Sir, I always admired Mrs. Brandon; but I think ten thousand times more highly of her, since her glorious crime, and most righteous robbery. If the villain had died, dropped dead in the street — the drunken miscreant, forger, housebreaker, assassin — so that no punishment could have fallen upon poor Brandon, I think I could have respected her only the more!”At an early hour Dr. Goodenough had thought proper to send off messengers to Philip and myself, and to make us acquainted with the strange adventure of the previous night. We both hastened to him. I myself was summoned, no doubt, in consequence of my profound legal knowledge, which might be of use in poor little Caroline’s present trouble. And Philip came because she longed to see him dermes.

By some instinct, she knew when he arrived. She crept down from the chamber where the doctor’s housekeeper had laid her on a bed. She knocked at the doctor’s study, where we were all in consultation. She came in quite pale, and tottered towards Philip, and flung herself into his arms, with a burst of tears that greatly relieved her excitement and fever. Firmin was scarcely less moved.“You’ll pardon me for what I have done, Philip,” she sobbed. “If they — if they take me up, you won’t forsake me?”“Forsake you? Pardon you? Come and live with us, and never leave us!” cried Philip.“I don’t think Mrs. Philip would like that, dear,” said the little woman sobbing on his arm; “but ever since the Grey Friars school, when you was so ill, you have been like a son to me, and somehow I couldn’t help doing that last night to that villain — I couldn’t.”“Serve the scoundrel right.

Never deserved to come to life again, my dear,” said Dr. Goodenough. “Don’t you be exciting yourself, little Brandon! I must have you sent back to lie down on your bed. Take her up’ Philip, to the little room next mine: and order her to lie down and be as quiet as a mouse. You are not to move till I give you leave, Brandon — mind that, and come back to us, Firmin, or we shall have the patients coming.”So Philip led away this poor Little Sister; and trembling, and clinging to his arm, she returned to the room assigned to her.“She wants to be alone with him,” the doctor said; and he spoke a brief word or two of that  under which the little woman laboured, that this was her dead child come back to her dermes.

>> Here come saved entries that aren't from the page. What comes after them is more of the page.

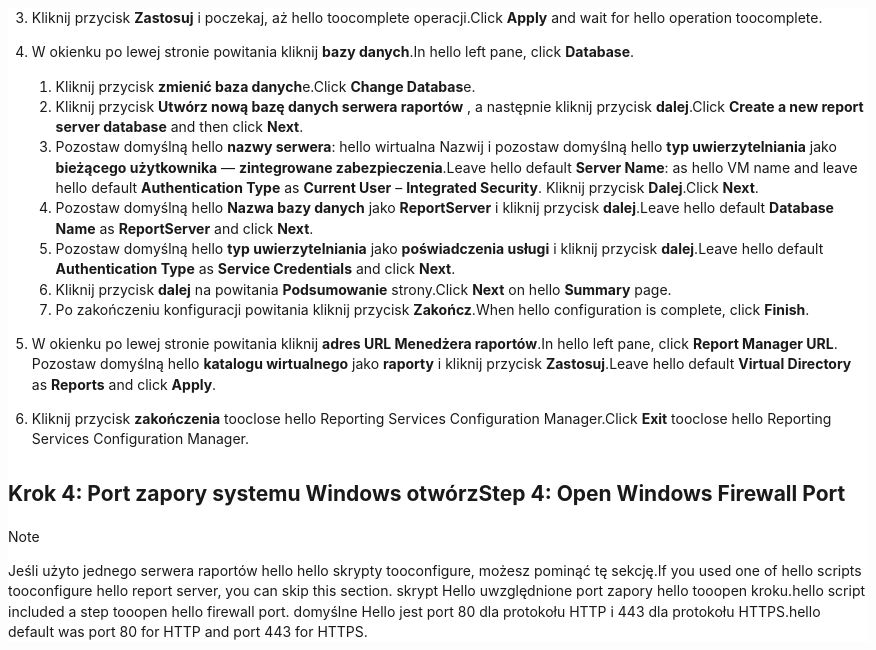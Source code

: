   3. <span data-ttu-id="2b6a0-327">Kliknij przycisk **Zastosuj** i poczekaj, aż hello toocomplete operacji.</span><span class="sxs-lookup"><span data-stu-id="2b6a0-327">Click **Apply** and wait for hello operation toocomplete.</span></span>
7. <span data-ttu-id="2b6a0-328">W okienku po lewej stronie powitania kliknij **bazy danych**.</span><span class="sxs-lookup"><span data-stu-id="2b6a0-328">In hello left pane, click **Database**.</span></span>
   
   1. <span data-ttu-id="2b6a0-329">Kliknij przycisk **zmienić baza danych**e.</span><span class="sxs-lookup"><span data-stu-id="2b6a0-329">Click **Change Databas**e.</span></span>
   2. <span data-ttu-id="2b6a0-330">Kliknij przycisk **Utwórz nową bazę danych serwera raportów** , a następnie kliknij przycisk **dalej**.</span><span class="sxs-lookup"><span data-stu-id="2b6a0-330">Click **Create a new report server database** and then click **Next**.</span></span>
   3. <span data-ttu-id="2b6a0-331">Pozostaw domyślną hello **nazwy serwera**: hello wirtualna Nazwij i pozostaw domyślną hello **typ uwierzytelniania** jako **bieżącego użytkownika** — **zintegrowane zabezpieczenia**.</span><span class="sxs-lookup"><span data-stu-id="2b6a0-331">Leave hello default **Server Name**: as hello VM name and leave hello default **Authentication Type** as **Current User** – **Integrated Security**.</span></span> <span data-ttu-id="2b6a0-332">Kliknij przycisk **Dalej**.</span><span class="sxs-lookup"><span data-stu-id="2b6a0-332">Click **Next**.</span></span>
   4. <span data-ttu-id="2b6a0-333">Pozostaw domyślną hello **Nazwa bazy danych** jako **ReportServer** i kliknij przycisk **dalej**.</span><span class="sxs-lookup"><span data-stu-id="2b6a0-333">Leave hello default **Database Name** as **ReportServer** and click **Next**.</span></span>
   5. <span data-ttu-id="2b6a0-334">Pozostaw domyślną hello **typ uwierzytelniania** jako **poświadczenia usługi** i kliknij przycisk **dalej**.</span><span class="sxs-lookup"><span data-stu-id="2b6a0-334">Leave hello default **Authentication Type** as **Service Credentials** and click **Next**.</span></span>
   6. <span data-ttu-id="2b6a0-335">Kliknij przycisk **dalej** na powitania **Podsumowanie** strony.</span><span class="sxs-lookup"><span data-stu-id="2b6a0-335">Click **Next** on hello **Summary** page.</span></span>
   7. <span data-ttu-id="2b6a0-336">Po zakończeniu konfiguracji powitania kliknij przycisk **Zakończ**.</span><span class="sxs-lookup"><span data-stu-id="2b6a0-336">When hello configuration is complete, click **Finish**.</span></span>
8. <span data-ttu-id="2b6a0-337">W okienku po lewej stronie powitania kliknij **adres URL Menedżera raportów**.</span><span class="sxs-lookup"><span data-stu-id="2b6a0-337">In hello left pane, click **Report Manager URL**.</span></span> <span data-ttu-id="2b6a0-338">Pozostaw domyślną hello **katalogu wirtualnego** jako **raporty** i kliknij przycisk **Zastosuj**.</span><span class="sxs-lookup"><span data-stu-id="2b6a0-338">Leave hello default **Virtual Directory** as **Reports** and click **Apply**.</span></span>
9. <span data-ttu-id="2b6a0-339">Kliknij przycisk **zakończenia** tooclose hello Reporting Services Configuration Manager.</span><span class="sxs-lookup"><span data-stu-id="2b6a0-339">Click **Exit** tooclose hello Reporting Services Configuration Manager.</span></span>

## <a name="step-4-open-windows-firewall-port"></a><span data-ttu-id="2b6a0-340">Krok 4: Port zapory systemu Windows otwórz</span><span class="sxs-lookup"><span data-stu-id="2b6a0-340">Step 4: Open Windows Firewall Port</span></span>
> [!NOTE]
> <span data-ttu-id="2b6a0-341">Jeśli użyto jednego serwera raportów hello hello skrypty tooconfigure, możesz pominąć tę sekcję.</span><span class="sxs-lookup"><span data-stu-id="2b6a0-341">If you used one of hello scripts tooconfigure hello report server, you can skip this section.</span></span> <span data-ttu-id="2b6a0-342">skrypt Hello uwzględnione port zapory hello tooopen kroku.</span><span class="sxs-lookup"><span data-stu-id="2b6a0-342">hello script included a step tooopen hello firewall port.</span></span> <span data-ttu-id="2b6a0-343">domyślne Hello jest port 80 dla protokołu HTTP i 443 dla protokołu HTTPS.</span><span class="sxs-lookup"><span data-stu-id="2b6a0-343">hello default was port 80 for HTTP and port 443 for HTTPS.</span></span>
> 
> 
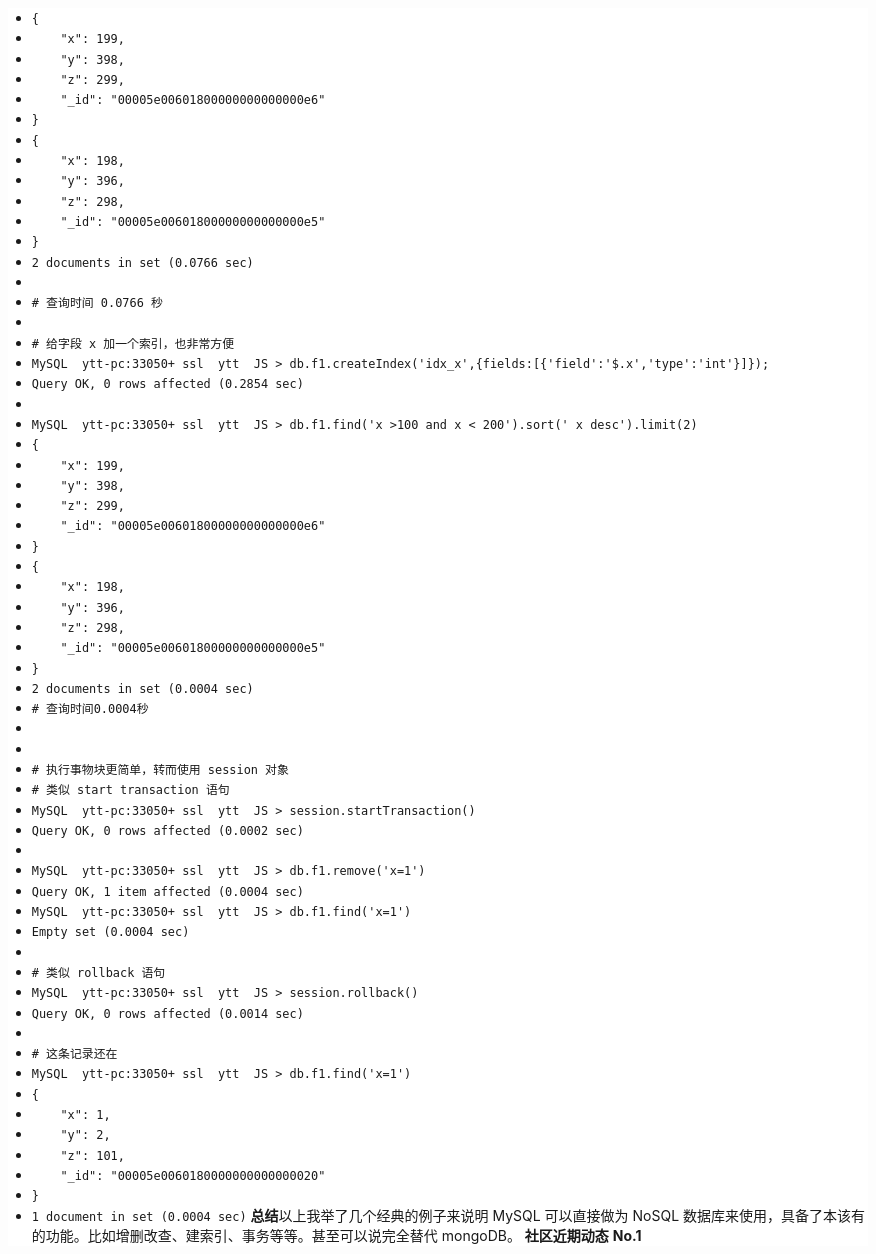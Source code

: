 - `{`
- `    "x": 199,`
- `    "y": 398,`
- `    "z": 299,`
- `    "_id": "00005e00601800000000000000e6"`
- `}`
- `{`
- `    "x": 198,`
- `    "y": 396,`
- `    "z": 298,`
- `    "_id": "00005e00601800000000000000e5"`
- `}`
- `2 documents in set (0.0766 sec)`
- 
- `# 查询时间 0.0766 秒`
- 
- `# 给字段 x 加一个索引，也非常方便`
- `MySQL  ytt-pc:33050+ ssl  ytt  JS > db.f1.createIndex('idx_x',{fields:[{'field':'$.x','type':'int'}]});`
- `Query OK, 0 rows affected (0.2854 sec)`
- 
- `MySQL  ytt-pc:33050+ ssl  ytt  JS > db.f1.find('x >100 and x < 200').sort(' x desc').limit(2)`
- `{`
- `    "x": 199,`
- `    "y": 398,`
- `    "z": 299,`
- `    "_id": "00005e00601800000000000000e6"`
- `}`
- `{`
- `    "x": 198,`
- `    "y": 396,`
- `    "z": 298,`
- `    "_id": "00005e00601800000000000000e5"`
- `}`
- `2 documents in set (0.0004 sec)`
- `# 查询时间0.0004秒`
- 
- 
- `# 执行事物块更简单，转而使用 session 对象`
- `# 类似 start transaction 语句`
- `MySQL  ytt-pc:33050+ ssl  ytt  JS > session.startTransaction()`
- `Query OK, 0 rows affected (0.0002 sec)`
- 
- `MySQL  ytt-pc:33050+ ssl  ytt  JS > db.f1.remove('x=1')`
- `Query OK, 1 item affected (0.0004 sec)`
- `MySQL  ytt-pc:33050+ ssl  ytt  JS > db.f1.find('x=1')`
- `Empty set (0.0004 sec)`
- 
- `# 类似 rollback 语句`
- `MySQL  ytt-pc:33050+ ssl  ytt  JS > session.rollback()`
- `Query OK, 0 rows affected (0.0014 sec)`
- 
- `# 这条记录还在`
- `MySQL  ytt-pc:33050+ ssl  ytt  JS > db.f1.find('x=1')`
- `{`
- `    "x": 1,`
- `    "y": 2,`
- `    "z": 101,`
- `    "_id": "00005e0060180000000000000020"`
- `}`
- `1 document in set (0.0004 sec)`
**总结**以上我举了几个经典的例子来说明 MySQL 可以直接做为 NoSQL 数据库来使用，具备了本该有的功能。比如增删改查、建索引、事务等等。甚至可以说完全替代 mongoDB。
**社区近期动态**
**No.1**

“I know that is in her mind,” Goodenough said; “she never got over that brain fever in which I found her. If I were to swear her on the book, and say, ‘Brandon, don’t you believe he is your son alive again?’ she would not dare to say no. She will leave him everthing she has got. I only gave her so much less than that scoundrel’s bill yesterday, because I knew she would like to contribute her own share. It would have offended her mortally to have been left out of the subscription. They like to sacrifice themselves. Why, there are women in India who, if not allowed to roast with their dead husbands, would die of vexation.” And by this time Mr. Philip came striding back into the room again, rubbing a pair of very red eyes.